In the first of our worldwide reviews we are looking at Nikka Whisky. Nikka Whisky Distilling Co. Ltd hails from Japan where they presently own two distilleries, the first of which was founded in 1934. Their story begins when their founder, Masataka Taketsuru, traveled to Scotland in 1918 to study chemistry in Glasgow university. He married a Scottish woman and settled in Campbeltown where he completed an apprenticeship with Hazelburn distillery. Together with his wife Rita, they returned to Japan in late 1920 where he began working with a company called Kotobukiya that would eventually become Suntory. Here he oversaw the building and commissioning of the Yamazaki Distillery, Japans first Whisky Distillery.
In 1934 he founded a distillery called “Dai Nippon Kaju K.K.”. Situated in Yoichi in Northern Japan, it was an area he considered most like the Scottish countryside. In 1940 the first “Nikka Whisky” was launched and in 1952 the companies name changed to what we know it as today. In 1969, owing to the success of Nikka whisky, a second distillery was formed in the rolling hills of Miyagikyo. As an addition to Miyagikyo Distillery, two Coffey stills for grain whisky production were introduced to complement the copper pot stills already in Miyagikyo and Yoichi. As the final part of our history lesson, in 1989 the company acquired Ben Nevis Distillery in Scotland. Nikka now have about 14 whiskies in their own brand portfolio along with a Gin and Vodka.

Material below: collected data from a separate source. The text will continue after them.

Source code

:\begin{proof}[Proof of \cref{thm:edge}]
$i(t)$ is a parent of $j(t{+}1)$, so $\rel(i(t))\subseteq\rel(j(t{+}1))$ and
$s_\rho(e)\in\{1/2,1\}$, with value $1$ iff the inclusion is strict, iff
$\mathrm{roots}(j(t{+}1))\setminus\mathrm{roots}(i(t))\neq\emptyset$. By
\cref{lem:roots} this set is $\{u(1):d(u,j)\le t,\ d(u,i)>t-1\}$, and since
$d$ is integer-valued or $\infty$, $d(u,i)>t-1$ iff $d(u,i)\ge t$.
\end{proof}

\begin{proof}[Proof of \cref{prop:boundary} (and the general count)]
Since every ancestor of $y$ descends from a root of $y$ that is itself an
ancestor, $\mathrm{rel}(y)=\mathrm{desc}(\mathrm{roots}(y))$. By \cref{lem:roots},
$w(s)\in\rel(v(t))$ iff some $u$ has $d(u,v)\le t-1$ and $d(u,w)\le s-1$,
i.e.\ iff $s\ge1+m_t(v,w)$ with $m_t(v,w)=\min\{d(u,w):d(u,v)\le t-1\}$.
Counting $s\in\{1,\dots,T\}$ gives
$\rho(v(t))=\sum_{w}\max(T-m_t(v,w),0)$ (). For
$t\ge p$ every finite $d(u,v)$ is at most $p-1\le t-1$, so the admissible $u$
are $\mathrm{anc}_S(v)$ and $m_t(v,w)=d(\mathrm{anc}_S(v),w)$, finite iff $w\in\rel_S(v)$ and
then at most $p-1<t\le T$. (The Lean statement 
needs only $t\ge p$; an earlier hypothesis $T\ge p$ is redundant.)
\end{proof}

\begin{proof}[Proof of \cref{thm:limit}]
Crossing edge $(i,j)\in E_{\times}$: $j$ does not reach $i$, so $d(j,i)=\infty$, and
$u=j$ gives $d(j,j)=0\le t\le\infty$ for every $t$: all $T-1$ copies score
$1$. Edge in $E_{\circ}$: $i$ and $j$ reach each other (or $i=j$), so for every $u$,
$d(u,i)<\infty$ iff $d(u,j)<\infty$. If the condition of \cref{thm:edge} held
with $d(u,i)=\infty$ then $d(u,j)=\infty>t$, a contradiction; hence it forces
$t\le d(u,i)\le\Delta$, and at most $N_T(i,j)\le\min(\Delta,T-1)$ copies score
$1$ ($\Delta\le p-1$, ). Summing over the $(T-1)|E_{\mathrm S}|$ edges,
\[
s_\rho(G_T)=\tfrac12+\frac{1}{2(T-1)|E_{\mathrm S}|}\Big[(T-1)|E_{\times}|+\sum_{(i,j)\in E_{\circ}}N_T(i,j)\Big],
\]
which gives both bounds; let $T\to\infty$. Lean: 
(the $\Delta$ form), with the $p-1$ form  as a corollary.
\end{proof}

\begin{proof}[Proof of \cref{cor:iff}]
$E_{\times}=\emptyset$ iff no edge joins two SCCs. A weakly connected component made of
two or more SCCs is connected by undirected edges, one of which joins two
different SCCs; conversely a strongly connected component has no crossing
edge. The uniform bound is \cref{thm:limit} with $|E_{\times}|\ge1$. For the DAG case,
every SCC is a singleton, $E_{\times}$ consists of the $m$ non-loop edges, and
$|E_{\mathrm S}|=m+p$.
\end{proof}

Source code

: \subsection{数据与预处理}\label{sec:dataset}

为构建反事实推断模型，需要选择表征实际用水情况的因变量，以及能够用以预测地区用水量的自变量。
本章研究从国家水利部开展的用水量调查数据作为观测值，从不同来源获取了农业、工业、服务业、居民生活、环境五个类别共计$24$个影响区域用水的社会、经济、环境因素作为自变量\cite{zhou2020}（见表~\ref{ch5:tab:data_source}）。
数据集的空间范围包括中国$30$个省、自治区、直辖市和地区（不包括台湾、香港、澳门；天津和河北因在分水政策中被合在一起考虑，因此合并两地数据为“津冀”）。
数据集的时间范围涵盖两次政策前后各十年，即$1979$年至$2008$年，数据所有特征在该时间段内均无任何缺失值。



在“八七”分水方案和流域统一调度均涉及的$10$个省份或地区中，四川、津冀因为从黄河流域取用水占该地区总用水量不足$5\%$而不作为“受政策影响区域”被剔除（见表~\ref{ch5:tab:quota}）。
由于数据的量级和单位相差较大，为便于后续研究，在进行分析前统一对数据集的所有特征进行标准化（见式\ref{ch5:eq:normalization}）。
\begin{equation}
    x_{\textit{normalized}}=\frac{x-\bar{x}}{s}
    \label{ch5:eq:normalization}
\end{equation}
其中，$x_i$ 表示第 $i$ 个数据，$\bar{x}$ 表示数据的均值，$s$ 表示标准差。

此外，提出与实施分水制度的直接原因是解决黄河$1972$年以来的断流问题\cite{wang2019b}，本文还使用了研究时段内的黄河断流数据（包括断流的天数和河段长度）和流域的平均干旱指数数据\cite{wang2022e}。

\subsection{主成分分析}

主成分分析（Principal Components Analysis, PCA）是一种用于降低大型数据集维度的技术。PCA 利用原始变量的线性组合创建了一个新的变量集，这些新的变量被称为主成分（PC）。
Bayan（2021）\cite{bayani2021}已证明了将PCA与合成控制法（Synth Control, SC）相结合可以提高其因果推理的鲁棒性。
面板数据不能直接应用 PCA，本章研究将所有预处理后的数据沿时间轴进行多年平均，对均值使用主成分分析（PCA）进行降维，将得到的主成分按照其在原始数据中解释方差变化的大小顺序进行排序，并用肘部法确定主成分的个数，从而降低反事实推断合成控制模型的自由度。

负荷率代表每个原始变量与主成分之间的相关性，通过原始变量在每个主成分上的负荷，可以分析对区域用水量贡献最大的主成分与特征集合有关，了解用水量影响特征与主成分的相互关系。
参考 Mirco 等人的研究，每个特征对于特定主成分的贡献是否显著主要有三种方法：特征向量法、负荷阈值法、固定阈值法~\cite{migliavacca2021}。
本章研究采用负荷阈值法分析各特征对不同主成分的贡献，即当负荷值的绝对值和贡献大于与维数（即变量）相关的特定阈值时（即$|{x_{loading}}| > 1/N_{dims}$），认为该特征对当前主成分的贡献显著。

Our tasting adventure starts with their “Nikka From The Barrel” release. Coming in a square 500ml bottle and rolling in at 51.4%, it isn’t the strongest of Cask Strength whiskys out there, but this little bottle does pack a punch. The whisky itself is a marriage of three components; single malts from both distilleries and grain whisky from Miyagikyo. As it’s a NAS we have no age on the spirit but I am informed that the marriage of the blend takes place over 3 – 6 months in used casks. Its was easy to see why this is a multi-award winning whisky including 3 Gold Medals at the International Spirits Challenge. I found it to be very complex on both the nose and the palate. So complex I had to enjoy a second one (cough cough)! At what I would personally consider the lower range of Cask Strengths, it was easy to drink without water but the addition of just a drop of water opened up the flavour profile massively allowing the complexity to be peeled back slightly. I also found that the longer this dram had in room air, the better it seemed to get. At approximately €50, its is a very affordable whisky for such a great quality dram. So here are my tasting notes;
Nose; Very complex. Unripened bananas, hazelnuts, a hint of shoe polish, malt and a good strong hit of coffee. Maybe some wood shavings in there too.
Palate; Lovely spice and pepper to the fore making way for vanilla, mandarins, ginger and cloves.
Finish; Medium finish for a cask strength but very pleasant. Mouth drying towards the end with a slight cocoa bitterness in there. Addition of water almost masks this.